Eşi Sema Hanım ile ortak bir çok konuyu konuştuk. O da doğa aşığı, ekolojik yaşam düşkünü, Greenpeace, Slow Food ve Buğday Derneği takipçisi. Yağcılar Köyünde insanları biliçlendirmek ve özlerini koruyabilmeleri için Slow Food ile yaptıkları çalışmalardan bahsetti. Tatlı sohberi, sevecen insanlığı ile mis gibi bir geceydi.

Yemek sonrası Ekolojik Mimar'ın eseri Taş Ev'de konaylamaya başladık. Taş duvarlar, ahşap asma katlı, ofis havasında farklı bir yaşam alanı oluşturulmuş.

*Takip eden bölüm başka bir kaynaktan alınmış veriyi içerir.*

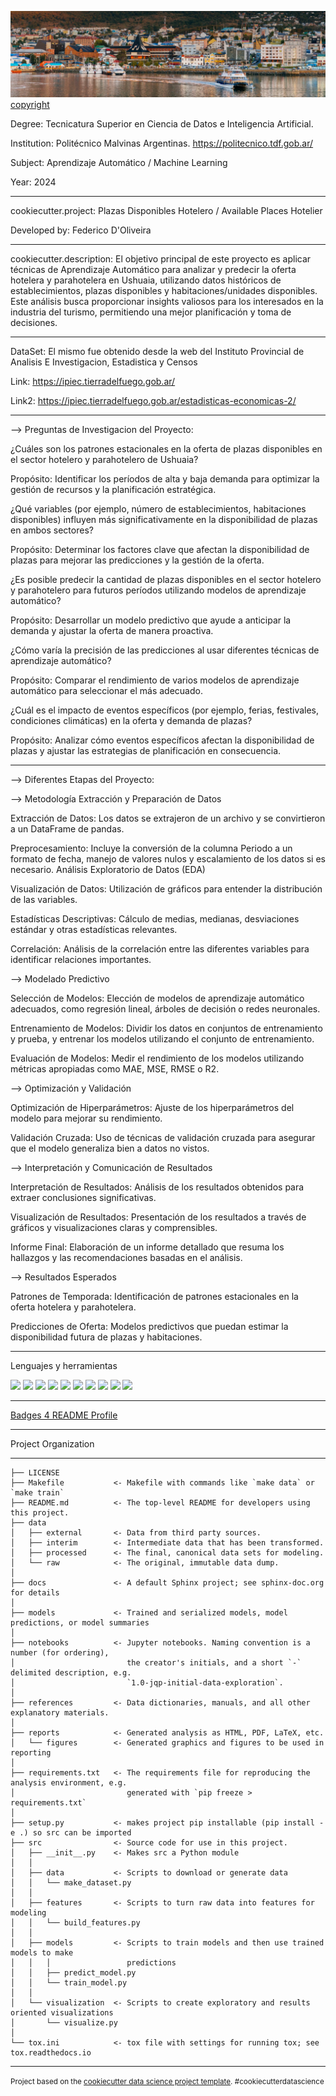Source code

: 

![Ushuaia_TIerra_Del_Fuego](https://github.com/edfedo/Plazas_Disponibles_Hotelero/blob/main/reports/figures/Front.png)
[copyright](https://www.lonelyplanet.com/argentina/tierra-del-fuego/ushuaia)

Degree: Tecnicatura Superior en Ciencia de Datos e Inteligencia Artificial.

Institution: Politécnico Malvinas Argentinas.  https://politecnico.tdf.gob.ar/

Subject: Aprendizaje Automático / Machine Learning

Year: 2024

------------

cookiecutter.project: Plazas Disponibles Hotelero / Available Places Hotelier

Developed by: Federico D'Oliveira

------------

cookiecutter.description: El objetivo principal de este proyecto es aplicar técnicas de Aprendizaje Automático para analizar y predecir la oferta hotelera y parahotelera en Ushuaia, utilizando datos históricos de establecimientos, plazas disponibles y habitaciones/unidades disponibles. Este análisis busca proporcionar insights valiosos para los interesados en la industria del turismo, permitiendo una mejor planificación y toma de decisiones.

------------

DataSet: El mismo fue obtenido desde la web del Instituto Provincial de Analisis E Investigacion, Estadistica y Censos

Link: https://ipiec.tierradelfuego.gob.ar/

Link2: https://ipiec.tierradelfuego.gob.ar/estadisticas-economicas-2/

------------

--> Preguntas de Investigacion del Proyecto:

¿Cuáles son los patrones estacionales en la oferta de plazas disponibles en el sector hotelero y parahotelero de Ushuaia?

Propósito: Identificar los períodos de alta y baja demanda para optimizar la gestión de recursos y la planificación estratégica.

¿Qué variables (por ejemplo, número de establecimientos, habitaciones disponibles) influyen más significativamente en la disponibilidad de plazas en ambos sectores?

Propósito: Determinar los factores clave que afectan la disponibilidad de plazas para mejorar las predicciones y la gestión de la oferta.

¿Es posible predecir la cantidad de plazas disponibles en el sector hotelero y parahotelero para futuros períodos utilizando modelos de aprendizaje automático?

Propósito: Desarrollar un modelo predictivo que ayude a anticipar la demanda y ajustar la oferta de manera proactiva.

¿Cómo varía la precisión de las predicciones al usar diferentes técnicas de aprendizaje automático?

Propósito: Comparar el rendimiento de varios modelos de aprendizaje automático para seleccionar el más adecuado.

¿Cuál es el impacto de eventos específicos (por ejemplo, ferias, festivales, condiciones climáticas) en la oferta y demanda de plazas?

Propósito: Analizar cómo eventos específicos afectan la disponibilidad de plazas y ajustar las estrategias de planificación en consecuencia.

------------

--> Diferentes Etapas del Proyecto:

--> Metodología Extracción y Preparación de Datos

Extracción de Datos: Los datos se extrajeron de un archivo y se convirtieron a un DataFrame de pandas.

Preprocesamiento: Incluye la conversión de la columna Periodo a un formato de fecha, manejo de valores nulos y escalamiento de los datos si es necesario.
Análisis Exploratorio de Datos (EDA)

Visualización de Datos: Utilización de gráficos para entender la distribución de las variables.

Estadísticas Descriptivas: Cálculo de medias, medianas, desviaciones estándar y otras estadísticas relevantes.

Correlación: Análisis de la correlación entre las diferentes variables para identificar relaciones importantes. 

--> Modelado Predictivo

Selección de Modelos: Elección de modelos de aprendizaje automático adecuados, como regresión lineal, árboles de decisión o redes neuronales.

Entrenamiento de Modelos: Dividir los datos en conjuntos de entrenamiento y prueba, y entrenar los modelos utilizando el conjunto de entrenamiento.

Evaluación de Modelos: Medir el rendimiento de los modelos utilizando métricas apropiadas como MAE, MSE, RMSE o R2.

--> Optimización y Validación

Optimización de Hiperparámetros: Ajuste de los hiperparámetros del modelo para mejorar su rendimiento.

Validación Cruzada: Uso de técnicas de validación cruzada para asegurar que el modelo generaliza bien a datos no vistos.

--> Interpretación y Comunicación de Resultados

Interpretación de Resultados: Análisis de los resultados obtenidos para extraer conclusiones significativas.

Visualización de Resultados: Presentación de los resultados a través de gráficos y visualizaciones claras y comprensibles.

Informe Final: Elaboración de un informe detallado que resuma los hallazgos y las recomendaciones basadas en el análisis.

--> Resultados Esperados

Patrones de Temporada: Identificación de patrones estacionales en la oferta hotelera y parahotelera.

Predicciones de Oferta: Modelos predictivos que puedan estimar la disponibilidad futura de plazas y habitaciones.

------------

Lenguajes y herramientas

<div id="header" align="left">
<img src="https://img.shields.io/badge/Cookiecutter-D4AA00?style=for-the-badge&logo=Cookiecutter&logoColor=white" />
</a>
<img src="https://img.shields.io/badge/conda-342B029.svg?&style=for-the-badge&logo=anaconda&logoColor=white" />
</a>
<img src="https://img.shields.io/badge/Jupyter-F37626.svg?&style=for-the-badge&logo=Jupyter&logoColor=white" />
</a>
<img src="https://img.shields.io/badge/GitHub-100000?style=for-the-badge&logo=github&logoColor=white" />
</a>
<img src="https://img.shields.io/badge/GIT-E44C30?style=for-the-badge&logo=git&logoColor=white" />
</a>
<img src="https://img.shields.io/badge/Python-FFD43B?style=for-the-badge&logo=python&logoColor=blue" />
</a>  
<img src="https://img.shields.io/badge/DataSet-05192D?style=for-the-badge&logo=datacamp&logoColor=65FF8F" />
</a> 
<img src="https://img.shields.io/badge/Microsoft_Excel_CSV-217346?style=for-the-badge&logo=microsoft-excel&logoColor=white" />
</a> 
<img src="https://img.shields.io/badge/machine learning-F7931E?style=for-the-badge&logo=scikit-learn&logoColor=white" />
</a>
<img src="https://img.shields.io/badge/VSCode-0078D4?style=for-the-badge&logo=visual%20studio%20code&logoColor=white" />
</a> 
</div>

------------

[Badges 4 README Profile](https://github.com/alexandresanlim/Badges4-README.md-Profile#-contact-)

------------

Project Organization

------------

    ├── LICENSE
    ├── Makefile           <- Makefile with commands like `make data` or `make train`
    ├── README.md          <- The top-level README for developers using this project.
    ├── data
    │   ├── external       <- Data from third party sources.
    │   ├── interim        <- Intermediate data that has been transformed.
    │   ├── processed      <- The final, canonical data sets for modeling.
    │   └── raw            <- The original, immutable data dump.
    │
    ├── docs               <- A default Sphinx project; see sphinx-doc.org for details
    │
    ├── models             <- Trained and serialized models, model predictions, or model summaries
    │
    ├── notebooks          <- Jupyter notebooks. Naming convention is a number (for ordering),
    │                         the creator's initials, and a short `-` delimited description, e.g.
    │                         `1.0-jqp-initial-data-exploration`.
    │
    ├── references         <- Data dictionaries, manuals, and all other explanatory materials.
    │
    ├── reports            <- Generated analysis as HTML, PDF, LaTeX, etc.
    │   └── figures        <- Generated graphics and figures to be used in reporting
    │
    ├── requirements.txt   <- The requirements file for reproducing the analysis environment, e.g.
    │                         generated with `pip freeze > requirements.txt`
    │
    ├── setup.py           <- makes project pip installable (pip install -e .) so src can be imported
    ├── src                <- Source code for use in this project.
    │   ├── __init__.py    <- Makes src a Python module
    │   │
    │   ├── data           <- Scripts to download or generate data
    │   │   └── make_dataset.py
    │   │
    │   ├── features       <- Scripts to turn raw data into features for modeling
    │   │   └── build_features.py
    │   │
    │   ├── models         <- Scripts to train models and then use trained models to make
    │   │   │                 predictions
    │   │   ├── predict_model.py
    │   │   └── train_model.py
    │   │
    │   └── visualization  <- Scripts to create exploratory and results oriented visualizations
    │       └── visualize.py
    │
    └── tox.ini            <- tox file with settings for running tox; see tox.readthedocs.io


--------

<p><small>Project based on the <a target="_blank" href="https://drivendata.github.io/cookiecutter-data-science/">cookiecutter data science project template</a>. #cookiecutterdatascience</small></p>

Serhat Bey'in emek vererek yaptığı bu mekanda bir de tavanda asılı devasa, harika ayrıntılarla dolu kendi ustalığını sergilediği bir gemi maketi varki... Başka söz bulamadım :)

Doğamı bulduğun yer ve insanlarla geçirdiğim zamanın henüz başındaydım. Hüznü, hayal kırıklıklarını ve can sıkıntılarını geride bırakarak gelmiştim. Yol boyunca nelerle karşılaşacağımı ummadan yalnızca babamın anlattıklarını hayal ederek bulduğum bu yeni adres bana öyle sıcak geldiki... İnsanları olduğu gibi yaşam bişimleriyle, fikirleriyle, sevgileriyle kabullenen üstüne tatlar ekleyip hoş sohbetlerini dinleten bu iki insandan öğrenecek çok şeyim olduğunu düşünüyorum.

Taş, çamur, ahşap, ağaç, çiçek, keçi, koyun ve bol bol fotoğraf çekmelik mekanlar ile Yağcılar Köyü doğallığı arayanların adresiymiş. Şehir yaşantısının sitresli havasından ve robot düşüncelerinden kurtulmak için kısıtlı zamanlarda bile olsa kaçamak yaşan insanlar gelirmiş. Köy çevresinde bir kaç kilometrelik mesafelerde kurulmuş Doğa Sitesi ve Altınköy bahçeli evleri, lüks evleri ile buradan biraz farklı olsada "keşke" dedirtecek türden ortamlar.